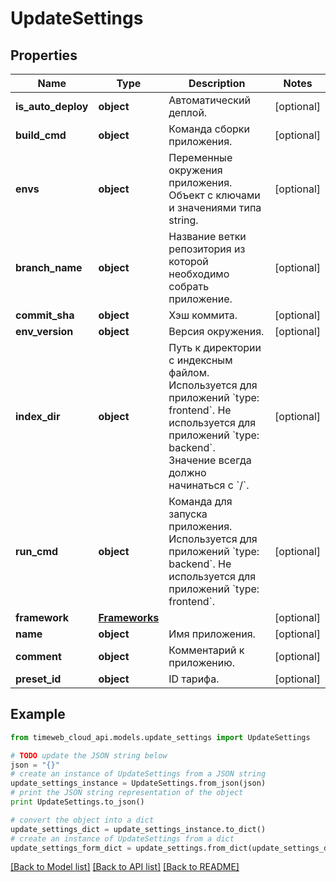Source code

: # UpdateSettings


## Properties
Name | Type | Description | Notes
------------ | ------------- | ------------- | -------------
**is_auto_deploy** | **object** | Автоматический деплой. | [optional] 
**build_cmd** | **object** | Команда сборки приложения. | [optional] 
**envs** | **object** | Переменные окружения приложения. Объект с ключами и значениями типа string. | [optional] 
**branch_name** | **object** | Название ветки репозитория из которой необходимо собрать приложение. | [optional] 
**commit_sha** | **object** | Хэш коммита. | [optional] 
**env_version** | **object** | Версия окружения. | [optional] 
**index_dir** | **object** | Путь к директории с индексным файлом. Используется для приложений &#x60;type: frontend&#x60;. Не используется для приложений &#x60;type: backend&#x60;. Значение всегда должно начинаться с &#x60;/&#x60;. | [optional] 
**run_cmd** | **object** | Команда для запуска приложения. Используется для приложений &#x60;type: backend&#x60;. Не используется для приложений &#x60;type: frontend&#x60;. | [optional] 
**framework** | [**Frameworks**](Frameworks.md) |  | [optional] 
**name** | **object** | Имя приложения. | [optional] 
**comment** | **object** | Комментарий к приложению. | [optional] 
**preset_id** | **object** | ID тарифа. | [optional] 

## Example

```python
from timeweb_cloud_api.models.update_settings import UpdateSettings

# TODO update the JSON string below
json = "{}"
# create an instance of UpdateSettings from a JSON string
update_settings_instance = UpdateSettings.from_json(json)
# print the JSON string representation of the object
print UpdateSettings.to_json()

# convert the object into a dict
update_settings_dict = update_settings_instance.to_dict()
# create an instance of UpdateSettings from a dict
update_settings_form_dict = update_settings.from_dict(update_settings_dict)
```
[[Back to Model list]](../README.md#documentation-for-models) [[Back to API list]](../README.md#documentation-for-api-endpoints) [[Back to README]](../README.md)


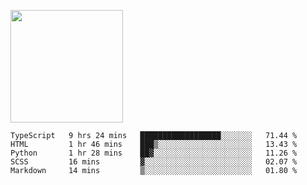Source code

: <img height="180em" 
     src="https://github-readme-stats.vercel.app/api?username=Litot-Mattis&show_icons=true&hide_border=true&&count_private=true&include_all_commits=true" />

<!--START_SECTION:waka-->
```text
TypeScript   9 hrs 24 mins   ██████████████████░░░░░░░   71.44 % 
HTML         1 hr 46 mins    ███▒░░░░░░░░░░░░░░░░░░░░░   13.43 % 
Python       1 hr 28 mins    ██▓░░░░░░░░░░░░░░░░░░░░░░   11.26 % 
SCSS         16 mins         ▓░░░░░░░░░░░░░░░░░░░░░░░░   02.07 % 
Markdown     14 mins         ▒░░░░░░░░░░░░░░░░░░░░░░░░   01.80 % 
```
<!--END_SECTION:waka-->
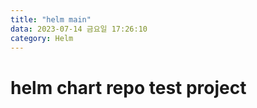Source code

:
 ```yaml
---
title: "helm main"
data: 2023-07-14 금요일 17:26:10
category: Helm
---
```


helm chart repo test project
===========
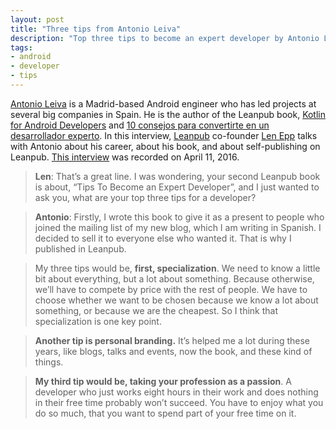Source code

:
 ```yaml
---
layout: post
title: "Three tips from Antonio Leiva"
description: "Top three tips to become an expert developer by Antonio Leiva"
tags:
- android
- developer
- tips
---
```


[Antonio Leiva](http://antonioleiva.com/) is a Madrid-based Android engineer who has led projects at several big companies in Spain. He is the author of the Leanpub book, [Kotlin for Android Developers](https://leanpub.com/kotlin-for-android-developers) and [10 consejos para convertirte en un desarrollador experto](https://leanpub.com/desarrollador-experto). In this interview, [Leanpub](https://leanpub.com/) co-founder [Len Epp](https://twitter.com/lenepp) talks with Antonio about his career, about his book, and about self-publishing on Leanpub.
[This interview](https://leanpub.com/blog/2016/06/antonio-leiva) was recorded on April 11, 2016.

> **Len**: That’s a great line. I was wondering, your second Leanpub book is about, “Tips To Become an Expert Developer”, and I just wanted to ask you, what are your top three tips for a developer?

> **Antonio**: Firstly, I wrote this book to give it as a present to people who joined the mailing list of my new blog, which I am writing in Spanish. I decided to sell it to everyone else who wanted it. That is why I published in Leanpub.

> My three tips would be, **first, specialization**. We need to know a little bit about everything, but a lot about something. Because otherwise, we’ll have to compete by price with the rest of people. We have to choose whether we want to be chosen because we know a lot about something, or because we are the cheapest. So I think that specialization is one key point.

> **Another tip is personal branding.** It’s helped me a lot during these years, like blogs, talks and events, now the book, and these kind of things.

> **My third tip would be, taking your profession as a passion**. A developer who just works eight hours in their work and does nothing in their free time probably won’t succeed. You have to enjoy what you do so much, that you want to spend part of your free time on it.
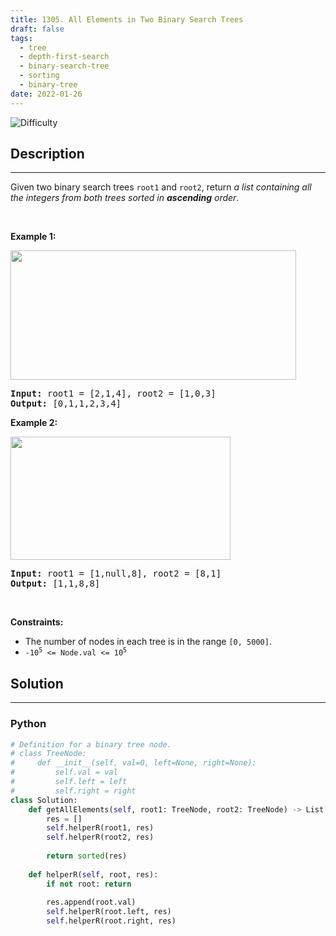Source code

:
 ```yaml
---
title: 1305. All Elements in Two Binary Search Trees
draft: false
tags: 
  - tree
  - depth-first-search
  - binary-search-tree
  - sorting
  - binary-tree
date: 2022-01-26
---
```


![Difficulty](https://img.shields.io/badge/Difficulty-Medium-blue.svg)

## Description

---
<p>Given two binary search trees <code>root1</code> and <code>root2</code>, return <em>a list containing all the integers from both trees sorted in <strong>ascending</strong> order</em>.</p>

<p>&nbsp;</p>
<p><strong class="example">Example 1:</strong></p>
<img alt="" src="https://assets.leetcode.com/uploads/2019/12/18/q2-e1.png" style="width: 457px; height: 207px;" />
<pre>
<strong>Input:</strong> root1 = [2,1,4], root2 = [1,0,3]
<strong>Output:</strong> [0,1,1,2,3,4]
</pre>

<p><strong class="example">Example 2:</strong></p>
<img alt="" src="https://assets.leetcode.com/uploads/2019/12/18/q2-e5-.png" style="width: 352px; height: 197px;" />
<pre>
<strong>Input:</strong> root1 = [1,null,8], root2 = [8,1]
<strong>Output:</strong> [1,1,8,8]
</pre>

<p>&nbsp;</p>
<p><strong>Constraints:</strong></p>

<ul>
	<li>The number of nodes in each tree is in the range <code>[0, 5000]</code>.</li>
	<li><code>-10<sup>5</sup> &lt;= Node.val &lt;= 10<sup>5</sup></code></li>
</ul>


## Solution

---
### Python
``` py title='all-elements-in-two-binary-search-trees'
# Definition for a binary tree node.
# class TreeNode:
#     def __init__(self, val=0, left=None, right=None):
#         self.val = val
#         self.left = left
#         self.right = right
class Solution:
    def getAllElements(self, root1: TreeNode, root2: TreeNode) -> List[int]:
        res = []
        self.helperR(root1, res)
        self.helperR(root2, res)
        
        return sorted(res)
    
    def helperR(self, root, res):
        if not root: return
        
        res.append(root.val)
        self.helperR(root.left, res)
        self.helperR(root.right, res)
        

```

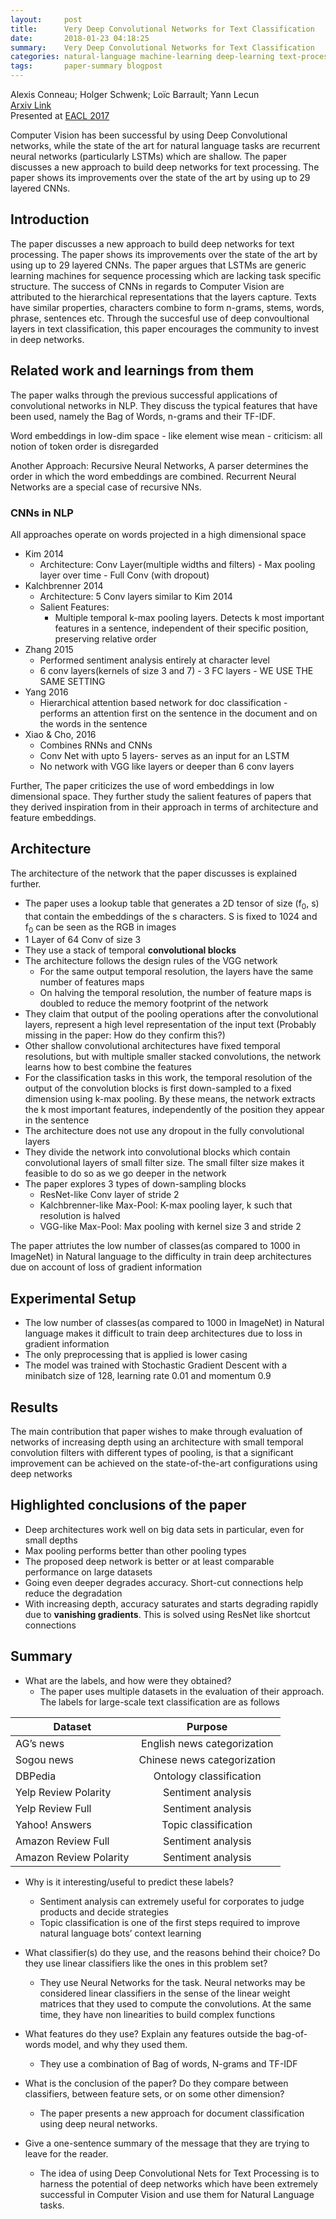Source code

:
 ```yaml
---
layout:     post
title:      Very Deep Convolutional Networks for Text Classification 
date:       2018-01-23 04:18:25
summary:    Very Deep Convolutional Networks for Text Classification 
categories: natural-language machine-learning deep-learning text-processing text-classification neural-nets convolutional-neural-networks vgg sentiment-analysis topic-classification 
tags:       paper-summary blogpost
---
```


Alexis Conneau; Holger Schwenk; Loïc Barrault; Yann Lecun  
[Arxiv Link](https://arxiv.org/abs/1606.01781)  
Presented at [EACL 2017](http://www.aclweb.org/anthology/E/E17/)

Computer Vision has been successful by using Deep Convolutional networks, while the state of the art for natural language tasks are recurrent neural networks (particularly LSTMs) which are shallow. The paper discusses a new approach to build deep networks for text processing. The paper shows its improvements over the state of the art by using up to 29 layered CNNs. 

## Introduction

The paper discusses a new approach to build deep networks for text processing. The paper shows its improvements over the state of the art by using up to 29 layered CNNs. The paper argues that LSTMs are generic learning machines for sequence processing which are lacking task specific structure. The success of CNNs in regards to Computer Vision are attributed to the hierarchical representations that the layers capture. Texts have similar properties, characters combine to form n-grams, stems, words, phrase, sentences etc. Through the succesful use of deep convoultional layers in text classification, this paper encourages the community to invest in deep networks.

## Related work and learnings from them
The paper walks through the previous successful applications of convolutional networks in NLP. They discuss the typical features that have been used, namely the Bag of Words, n-grams and their TF-IDF. 

Word embeddings in low-dim space - like element wise mean - criticism: all notion of token order is disregarded 

Another Approach: Recursive Neural Networks, A parser determines the order in which the word embeddings are combined. Recurrent Neural Networks are a special case of recursive NNs. 

### CNNs in NLP
All approaches operate on words projected in a high dimensional space

* Kim 2014
    * Architecture: Conv Layer(multiple widths and filters) - Max pooling layer over time - Full Conv (with dropout) 
* Kalchbrenner 2014
    * Architecture: 5 Conv layers similar to Kim 2014
    * Salient Features:
        * Multiple temporal k-max pooling layers. Detects k most important features in a sentence, independent of their specific position, preserving relative order
* Zhang 2015
    * Performed sentiment analysis entirely at character level
    * 6 conv layers(kernels of size 3 and 7)  - 3 FC layers - WE USE THE SAME SETTING
* Yang 2016
    * Hierarchical attention based network for doc classification - performs an attention first on the sentence in the document and on the words in the sentence
* Xiao & Cho, 2016
    * Combines RNNs and CNNs
    * Conv Net with upto 5 layers- serves as an input for an LSTM
    * No network with VGG like layers or deeper than 6 conv layers

Further, The paper criticizes the use of word embeddings in low dimensional space. They further study the salient features of papers that they derived inspiration from in their approach in terms of architecture and feature embeddings.

## Architecture 
The architecture of the network that the paper discusses is explained further. 
* The paper uses a lookup table that generates a 2D tensor of size (f<sub>0</sub>, s) that contain the embeddings of the s characters. S is fixed to 1024 and f<sub>0</sub> can be seen as the RGB in images
* 1 Layer of 64 Conv of size 3
* They use a stack of temporal <b>convolutional blocks</b>
* The architecture follows the design rules of the VGG network
    * For the same output temporal resolution, the layers have the same number of features maps
    * On halving the temporal resolution, the number of feature maps is doubled to reduce the memory footprint of the network
* They claim that output of the pooling operations after the convolutional layers, represent a high level representation of the input text (Probably missing in the paper: How do they confirm this?)
* Other shallow convolutional architectures have fixed temporal resolutions, but with multiple smaller stacked convolutions, the network learns how to best combine the features
* For the classification tasks in this work, the temporal resolution of the output of the convolution blocks is first down-sampled to a fixed dimension using k-max pooling. By these means, the network extracts the k most important features, independently of the position they appear in the sentence
* The architecture does not use any dropout in the fully convolutional layers
* They divide the network into convolutional blocks which contain convolutional layers of small filter size. The small filter size makes it feasible to do so as we go deeper in the network
* The paper explores 3 types of down-sampling blocks
    * ResNet-like Conv layer of stride 2
    * Kalchbrenner-like Max-Pool: K-max pooling layer, k such that resolution is halved
    * VGG-like Max-Pool: Max pooling with kernel size 3 and stride 2

The paper attriutes the low number of classes(as compared to 1000 in ImageNet) in Natural language to the  difficulty in train deep architectures due on account of loss of gradient information

## Experimental Setup

* The low number of classes(as compared to 1000 in ImageNet) in Natural language makes it difficult to train deep architectures due to loss in gradient information
* The only preprocessing that is applied is lower casing
* The model was trained with Stochastic Gradient Descent with a minibatch size of 128, learning rate 0.01 and momentum 0.9

## Results  
The main contribution that paper wishes to make through evaluation of networks of increasing depth using an architecture with small temporal convolution filters with different types of pooling, is that a significant improvement can be achieved on the state-of-the-art configurations using deep networks

## Highlighted conclusions of the paper 
* Deep architectures work well on big data sets in particular, even for small depths
* Max pooling performs better than other pooling types
* The proposed deep network is better or at least comparable performance on large datasets
* Going even deeper degrades accuracy. Short-cut connections help reduce the degradation
* With increasing depth, accuracy saturates and starts degrading rapidly due to **vanishing gradients**. This is solved using ResNet like shortcut connections

## Summary

* What are the labels, and how were they obtained?
    * The paper uses multiple datasets in the evaluation of their approach. The labels for large-scale text classification are as follows

| Dataset |  Purpose | 
| ------------- |:-------------:| 
| AG’s news              | English news categorization |
| Sogou news             | Chinese news categorization | 
| DBPedia                | Ontology classification     | 
| Yelp Review Polarity   | Sentiment analysis          | 
| Yelp Review Full       | Sentiment analysis          | 
| Yahoo! Answers         | Topic classification        | 
| Amazon Review Full     | Sentiment analysis          | 
| Amazon Review Polarity | Sentiment analysis          | 

* Why is it interesting/useful to predict these labels?
    * Sentiment analysis can extremely useful for corporates to judge products and decide strategies
    * Topic classification is one of the first steps required to improve natural language bots’ context learning 

* What classifier(s) do they use, and the reasons behind their choice? Do they use linear classifiers like the ones in this problem set?
    * They use Neural Networks for the task. Neural networks may be considered linear classifiers in the sense of the linear weight matrices that they used to compute the convolutions. At the same time, they have non linearities to build complex functions
    
* What features do they use? Explain any features outside the bag-of-words model, and why they used them.
    * They use a combination of Bag of words, N-grams and TF-IDF

* What is the conclusion of the paper? Do they compare between classifiers, between feature sets, or on some other dimension?
    * The paper presents a new approach for document classification using deep neural networks.

* Give a one-sentence summary of the message that they are trying to leave for the reader.

    * The idea of using Deep Convolutional Nets for Text Processing is to harness the potential of deep networks which have been extremely successful in Computer Vision and use them for Natural Language tasks.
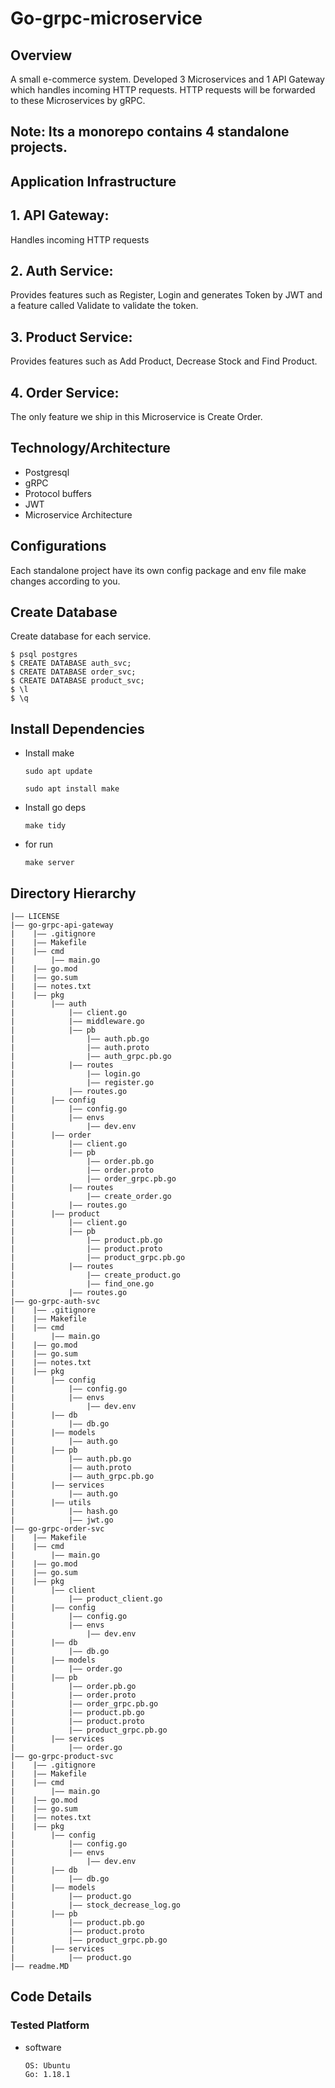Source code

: Go-grpc-microservice
===



## Overview

A small e-commerce system. Developed 3 Microservices and 1 API Gateway which handles incoming HTTP requests. HTTP requests will be forwarded to these Microservices by gRPC.
##
## Note: Its a monorepo contains 4 standalone projects.
##

## Application Infrastructure
## 1. API Gateway:  
Handles incoming HTTP requests

## 2. Auth Service: 
Provides features such as Register, Login and generates Token by JWT and a feature called Validate to validate the token.

## 3. Product Service:
 Provides features such as Add Product, Decrease Stock and Find Product.

## 4. Order Service: 
The only feature we ship in this Microservice is Create Order.

## Technology/Architecture
- Postgresql
- gRPC
- Protocol buffers
- JWT
- Microservice Architecture

## Configurations

Each standalone project have its own config package and env file make changes according to you.


## Create Database 

Create database for each service.
  ```
$ psql postgres
$ CREATE DATABASE auth_svc;
$ CREATE DATABASE order_svc;
$ CREATE DATABASE product_svc;
$ \l
$ \q
  ```


## Install Dependencies 
- Install make
  ```
  sudo apt update

  sudo apt install make  
  ```
- Install go deps
  ```
  make tidy
  ```

- for run
  ```
  make server
  ```


## Directory Hierarchy
```
|—— LICENSE
|—— go-grpc-api-gateway
|    |—— .gitignore
|    |—— Makefile
|    |—— cmd
|        |—— main.go
|    |—— go.mod
|    |—— go.sum
|    |—— notes.txt
|    |—— pkg
|        |—— auth
|            |—— client.go
|            |—— middleware.go
|            |—— pb
|                |—— auth.pb.go
|                |—— auth.proto
|                |—— auth_grpc.pb.go
|            |—— routes
|                |—— login.go
|                |—— register.go
|            |—— routes.go
|        |—— config
|            |—— config.go
|            |—— envs
|                |—— dev.env
|        |—— order
|            |—— client.go
|            |—— pb
|                |—— order.pb.go
|                |—— order.proto
|                |—— order_grpc.pb.go
|            |—— routes
|                |—— create_order.go
|            |—— routes.go
|        |—— product
|            |—— client.go
|            |—— pb
|                |—— product.pb.go
|                |—— product.proto
|                |—— product_grpc.pb.go
|            |—— routes
|                |—— create_product.go
|                |—— find_one.go
|            |—— routes.go
|—— go-grpc-auth-svc
|    |—— .gitignore
|    |—— Makefile
|    |—— cmd
|        |—— main.go
|    |—— go.mod
|    |—— go.sum
|    |—— notes.txt
|    |—— pkg
|        |—— config
|            |—— config.go
|            |—— envs
|                |—— dev.env
|        |—— db
|            |—— db.go
|        |—— models
|            |—— auth.go
|        |—— pb
|            |—— auth.pb.go
|            |—— auth.proto
|            |—— auth_grpc.pb.go
|        |—— services
|            |—— auth.go
|        |—— utils
|            |—— hash.go
|            |—— jwt.go
|—— go-grpc-order-svc
|    |—— Makefile
|    |—— cmd
|        |—— main.go
|    |—— go.mod
|    |—— go.sum
|    |—— pkg
|        |—— client
|            |—— product_client.go
|        |—— config
|            |—— config.go
|            |—— envs
|                |—— dev.env
|        |—— db
|            |—— db.go
|        |—— models
|            |—— order.go
|        |—— pb
|            |—— order.pb.go
|            |—— order.proto
|            |—— order_grpc.pb.go
|            |—— product.pb.go
|            |—— product.proto
|            |—— product_grpc.pb.go
|        |—— services
|            |—— order.go
|—— go-grpc-product-svc
|    |—— .gitignore
|    |—— Makefile
|    |—— cmd
|        |—— main.go
|    |—— go.mod
|    |—— go.sum
|    |—— notes.txt
|    |—— pkg
|        |—— config
|            |—— config.go
|            |—— envs
|                |—— dev.env
|        |—— db
|            |—— db.go
|        |—— models
|            |—— product.go
|            |—— stock_decrease_log.go
|        |—— pb
|            |—— product.pb.go
|            |—— product.proto
|            |—— product_grpc.pb.go
|        |—— services
|            |—— product.go
|—— readme.MD
```
## Code Details


### Tested Platform
- software
  ```
  OS: Ubuntu 
  Go: 1.18.1 
  ```
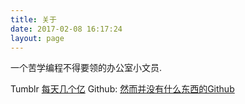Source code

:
 ```yaml
---
title: 关于
date: 2017-02-08 16:17:24
layout: page
---
```


一个苦学编程不得要领的办公室小文员.

Tumblr
[每天几个亿](http://caunong.tumblr.com)
Github:
[然而并没有什么东西的Github](http://github.com/caunong)


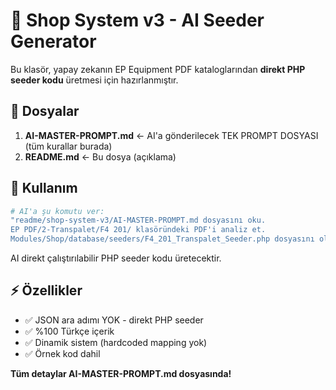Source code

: # 🤖 Shop System v3 - AI Seeder Generator

Bu klasör, yapay zekanın EP Equipment PDF kataloglarından **direkt PHP seeder kodu** üretmesi için hazırlanmıştır.

## 📂 Dosyalar

1. **AI-MASTER-PROMPT.md** ← AI'a gönderilecek TEK PROMPT DOSYASI (tüm kurallar burada)
2. **README.md** ← Bu dosya (açıklama)

## 🚀 Kullanım

```bash
# AI'a şu komutu ver:
"readme/shop-system-v3/AI-MASTER-PROMPT.md dosyasını oku.
EP PDF/2-Transpalet/F4 201/ klasöründeki PDF'i analiz et.
Modules/Shop/database/seeders/F4_201_Transpalet_Seeder.php dosyasını oluştur."
```

AI direkt çalıştırılabilir PHP seeder kodu üretecektir.

## ⚡ Özellikler

- ✅ JSON ara adımı YOK - direkt PHP seeder
- ✅ %100 Türkçe içerik
- ✅ Dinamik sistem (hardcoded mapping yok)
- ✅ Örnek kod dahil

**Tüm detaylar AI-MASTER-PROMPT.md dosyasında!**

————————

Write out, word for word, the lines from the first line of the entries through the one containing "сборки приложения. | [optional]", both included. Leave out the pictures.

**ANSWER SECTION:**
Source code

: # UpdateSettings


## Properties
Name | Type | Description | Notes
------------ | ------------- | ------------- | -------------
**is_auto_deploy** | **object** | Автоматический деплой. | [optional] 
**build_cmd** | **object** | Команда сборки приложения. | [optional] 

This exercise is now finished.